Andrew White, CEO, FundApps

“For new hires an understanding of portfolio management and asset classes is useful but not always necessary. We find that attitude and motivation beats experience any day. Not being encumbered with years of doing things a certain way leads to innovation.”

Feng Yue, CEO, Stockradar

“Go straight into Fintech, of course. It’s better than traditional banking, and it’s not difficult to understand why if you take a look at the market value or scale of assets.”

Bert-Jan van Essen, founder and CEO at Dragon Wealth Asia

“I have always moved between Fintech and banking. I was one of the first employees of E-LOAN Europe in 1999, when they launched their successful fintech business (at that time called a dotcom) in Europe. It was backed by Softbank and I learned a lot about how to build and scale a tech company. After that I have joined Credit Suisse - in my last role before starting Dragon Wealth as the CIO for Asia.”

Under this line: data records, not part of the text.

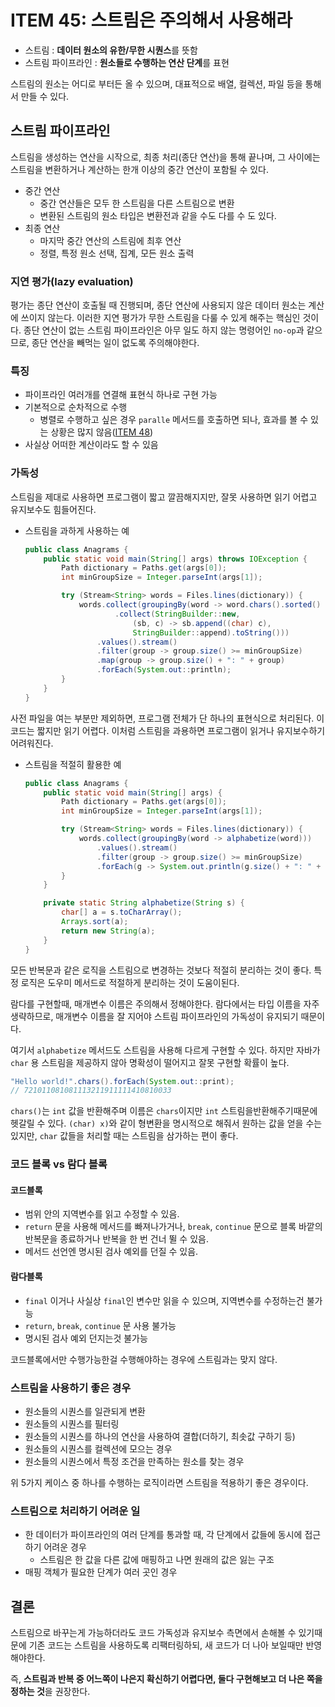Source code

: # ITEM 45: 스트림은 주의해서 사용해라

- 스트림 : **데이터 원소의 유한/무한 시퀀스**를  뜻함
- 스트림 파이프라인 : **원소들로 수행하는 연산 단계**를 표현

스트림의 원소는 어디로 부터든 올 수 있으며, 대표적으로 배열, 컬렉션, 파일 등을 통해서 만들 수 있다.

## 스트림 파이프라인

스트림을 생성하는 연산을 시작으로, 최종 처리(종단 연산)을 통해 끝나며, 그 사이에는 스트림을 변환하거나 계산하는 한개 이상의 중간 연산이 포함될 수 있다.

- 중간 연산
    - 중간 연산들은 모두 한 스트림을 다른 스트림으로 변환
    - 변환된 스트림의 원소 타입은 변환전과 같을 수도 다를 수 도 있다.
- 최종 연산 
    - 마지막 중간 연산의 스트림에 최후 연산
    - 정렬, 특정 원소 선택, 집계, 모든 원소 출력

### 지연 평가(lazy evaluation)

평가는 종단 연산이 호출될 때 진행되며, 종단 연산에 사용되지 않은 데이터 원소는 계산에 쓰이지 않는다. 이러한 지연 평가가 무한 스트림을 다룰 수 있게 해주는 핵심인 것이다.
종단 연산이 없는 스트림 파이프라인은 아무 일도 하지 않는 명령어인 `no-op`과 같으므로, 종단 연산을 빼먹는 일이 없도록 주의해야한다.

### 특징

-  파이프라인 여러개를 연결해 표현식 하나로 구현 가능
- 기본적으로 순차적으로 수행
    - 병렬로 수행하고 싶은 경우 `paralle` 메서드를 호출하면 되나, 효과를 볼 수 있는 상황은 많지 않음([ITEM 48]())
- 사실상 어떠한 계산이라도 할 수 있음

### 가독성

스트림을 제대로 사용하면 프로그램이 짧고 깔끔해지지만, 잘못 사용하면 읽기 어렵고 유지보수도 힘들어진다.

- 스트림을 과하게 사용하는 예

  ```java
  public class Anagrams {
      public static void main(String[] args) throws IOException {
          Path dictionary = Paths.get(args[0]);
          int minGroupSize = Integer.parseInt(args[1]);
  
          try (Stream<String> words = Files.lines(dictionary)) {
              words.collect(groupingBy(word -> word.chars().sorted()
                      .collect(StringBuilder::new,
                          (sb, c) -> sb.append((char) c),
                          StringBuilder::append).toString()))
                  .values().stream()
                  .filter(group -> group.size() >= minGroupSize)
                  .map(group -> group.size() + ": " + group)
                  .forEach(System.out::println);
          }
      }
  }
  ```

사전 파일을 여는 부분만 제외하면, 프로그램 전체가 단 하나의 표현식으로 처리된다. 이 코드는 짧지만 읽기 어렵다. 이처럼 스트림을 과용하면 프로그램이 읽거나 유지보수하기 어려워진다.

- 스트림을 적절히 활용한 예

  ```java
  public class Anagrams {
      public static void main(String[] args) {
          Path dictionary = Paths.get(args[0]);
          int minGroupSize = Integer.parseInt(args[1]);
  
          try (Stream<String> words = Files.lines(dictionary)) {
              words.collect(groupingBy(word -> alphabetize(word)))
                  .values().stream()
                  .filter(group -> group.size() >= minGroupSize)
                  .forEach(g -> System.out.println(g.size() + ": " + g));
          }
      }
  
      private static String alphabetize(String s) {
          char[] a = s.toCharArray();
          Arrays.sort(a);
          return new String(a);
      }
  }
  ```

모든 반복문과 같은 로직을 스트림으로 변경하는 것보다 적절히 분리하는 것이 좋다. 특정 로직은 도우미 메서드로 적절하게 분리하는 것이 도움이된다.

람다를 구현할때, 매개변수 이름은 주의해서 정해야한다. 람다에서는 타입 이름을 자주 생략하므로, 매개변수 이름을 잘 지어야 스트림 파이프라인의 가독성이 유지되기 때문이다.

여기서 `alphabetize` 메서드도 스트림을 사용해 다르게 구현할 수 있다. 하지만 자바가 `char` 용 스트림을 제공하지 않아 명확성이 떨어지고 잘못 구현할 확률이 높다.

```java
"Hello world!".chars().forEach(System.out::print);
// 721011081081113211911111410810033
```

`chars()`는  `int` 값을 반환해주며 이름은 `chars`이지만 `int` 스트림을반환해주기때문에 헷갈릴 수 있다.
`(char) x)`와 같이 형변환을 명시적으로 해줘서 원하는 값을 얻을 수는 있지만, `char` 값들을 처리할 때는 스트림을 삼가하는 편이 좋다.

### 코드 블록 vs 람다 블록

#### 코드블록

- 범위 안의 지역변수를 읽고 수정할 수 있음.
- `return` 문을 사용해 메서드를 빠져나가거나, `break`, `continue` 문으로 블록 바깥의 반복문을 종료하거나 반복을 한 번 건너 뛸 수 있음.
- 메서드 선언엔 명시된 검사 예외를 던질 수 있음.

#### 람다블록

- `final` 이거나 사실상 `final`인 변수만 읽을 수 있으며, 지역변수를 수정하는건 불가능
- `return`, `break`, `continue` 문 사용 불가능
- 명시된 검사 예외 던지는것 불가능

코드블록에서만 수행가능한걸 수행해야하는 경우에 스트림과는 맞지 않다.

### 스트림을 사용하기 좋은 경우

- 원소들의 시퀀스를 일관되게 변환
- 원소들의 시퀀스를 필터링
- 원소들의 시퀀스를 하나의 연산을 사용하여 결합(더하기, 최솟값 구하기 등)
- 원소들의 시퀀스를 컬렉션에 모으는 경우
- 원소들의 시퀀스에서 특정 조건을 만족하는 원소를 찾는 경우

위 5가지 케이스 중 하나를 수행하는 로직이라면 스트림을 적용하기 좋은 경우이다.

### 스트림으로 처리하기 어려운 일

- 한 데이터가 파이프라인의 여러 단계를 통과할 때, 각 단계에서 값들에 동시에 접근하기 어려운 경우
    - 스트림은 한 값을 다른 값에 매핑하고 나면 원래의 값은 잃는 구조
- 매핑 객체가 필요한 단계가 여러 곳인 경우



## 결론

스트림으로 바꾸는게 가능하더라도 코드 가독성과 유지보수 측면에서 손해볼 수 있기때문에 기존 코드는 스트림을 사용하도록 리팩터링하되, 새 코드가 더 나아 보일때만 반영해야한다.

즉, **스트림과 반복 중 어느쪽이 나은지 확신하기 어렵다면, 둘다 구현해보고 더 나은 쪽을 정하는 것**을 권장한다.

Huy Nguyen Trieu, author of the blog Disruptive Finance and an MD at Citi 

“I was a CEO at 27, experienced the internet bubble on the way up and on the way down, grew the team to 50 people then scaled it down to 25. It was a very exciting experience, but being an entrepreneur was much harder than what people tell you. I would recommend to anyone to launch their start-ups early though – you don’t have much to lose and can always surround yourself with more experienced people.”